Molybdenum disulfide as excellent Co-catalyst boosting catalytic degradation of sulfamethoxazole by nZVI/PDS process

Nanoscale zero valent iron (nZVI) is environmentally friendly Fe-based materials that can effectively activate peroxydisulfate (PDS). However, the slow conversion of Fe3+ to Fe2+ limits its large-scale practical application. In this work, molybdenum disulfide (MoS2) was firstly used as a co-catalyst to facilitate the degradation performance of nZVI/PDS process for sulfamethoxazole (SMX), a typical sulfonamide antibiotic.

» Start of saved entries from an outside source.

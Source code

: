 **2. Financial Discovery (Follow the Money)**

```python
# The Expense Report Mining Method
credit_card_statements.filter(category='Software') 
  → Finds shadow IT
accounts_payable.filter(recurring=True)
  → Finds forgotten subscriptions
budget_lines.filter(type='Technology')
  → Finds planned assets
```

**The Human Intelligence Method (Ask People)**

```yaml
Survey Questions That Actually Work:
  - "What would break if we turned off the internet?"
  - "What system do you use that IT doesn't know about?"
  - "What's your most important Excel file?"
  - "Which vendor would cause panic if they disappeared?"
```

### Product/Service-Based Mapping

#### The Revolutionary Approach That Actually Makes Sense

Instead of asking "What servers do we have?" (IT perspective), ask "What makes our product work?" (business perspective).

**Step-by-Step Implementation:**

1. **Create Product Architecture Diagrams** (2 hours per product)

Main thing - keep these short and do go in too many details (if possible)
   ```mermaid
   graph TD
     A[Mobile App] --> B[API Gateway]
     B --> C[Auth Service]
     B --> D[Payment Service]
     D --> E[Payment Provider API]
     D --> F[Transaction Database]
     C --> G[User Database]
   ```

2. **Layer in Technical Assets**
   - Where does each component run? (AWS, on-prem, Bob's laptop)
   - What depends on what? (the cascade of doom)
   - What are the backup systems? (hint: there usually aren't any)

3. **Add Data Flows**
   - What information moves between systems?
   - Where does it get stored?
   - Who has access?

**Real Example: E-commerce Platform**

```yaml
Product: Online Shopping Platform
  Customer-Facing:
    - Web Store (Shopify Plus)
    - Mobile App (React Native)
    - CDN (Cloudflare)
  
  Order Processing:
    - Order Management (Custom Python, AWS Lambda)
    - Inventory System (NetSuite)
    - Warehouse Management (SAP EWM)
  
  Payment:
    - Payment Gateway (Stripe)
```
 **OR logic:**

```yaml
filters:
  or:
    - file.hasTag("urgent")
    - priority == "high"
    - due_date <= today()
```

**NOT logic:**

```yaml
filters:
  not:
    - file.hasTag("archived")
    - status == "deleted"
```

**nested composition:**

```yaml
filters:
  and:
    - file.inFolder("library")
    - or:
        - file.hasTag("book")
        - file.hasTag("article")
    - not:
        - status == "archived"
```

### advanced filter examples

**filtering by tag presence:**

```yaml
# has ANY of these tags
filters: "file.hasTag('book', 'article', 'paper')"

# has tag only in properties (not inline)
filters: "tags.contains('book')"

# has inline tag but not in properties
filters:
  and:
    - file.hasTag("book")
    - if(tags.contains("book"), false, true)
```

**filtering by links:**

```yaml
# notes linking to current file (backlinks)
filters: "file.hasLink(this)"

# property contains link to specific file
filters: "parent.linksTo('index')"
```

Compared with nZVI/PDS process, the SMX degradation efficiency obtained by MoS2/nZVI/PDS system was increased by 37.2%. The addition of MoS2 could significantly accelerate the Fe2+/Fe3+ cycle, resulting in the enhanced decomposition of PDS and thus boosting catalytic degradation of SMX. Up to 98.6% degradation efficiency of SMX and 29.6% removal of total organic carbon (TOC) could be achieved under the optimal conditions within 30 min. The stability of MoS2/nZVI/PDS process for SMX removal were also certified based on five consecutive runs. Besides, electron Paramagnetic Resonance spectroscope (EPR) and radical quenching experiments identified that both sulfate radical (SO4·-) and hydroxyl radical (·OH) were responsible for SMX degradation. Based on the intermediates detected by high-resolution accurate mass quadrupole time-of-flight liquid chromatography/mass spectrometer (UPLC-QTOF-MS), possible degradation pathway of SMX was proposed. Overall, this study provides a new perspective for enhancing iron-based advanced oxidation processes with co-catalyst to achieve rapid and efficient degradation of organic pollutants in the aquatic environment.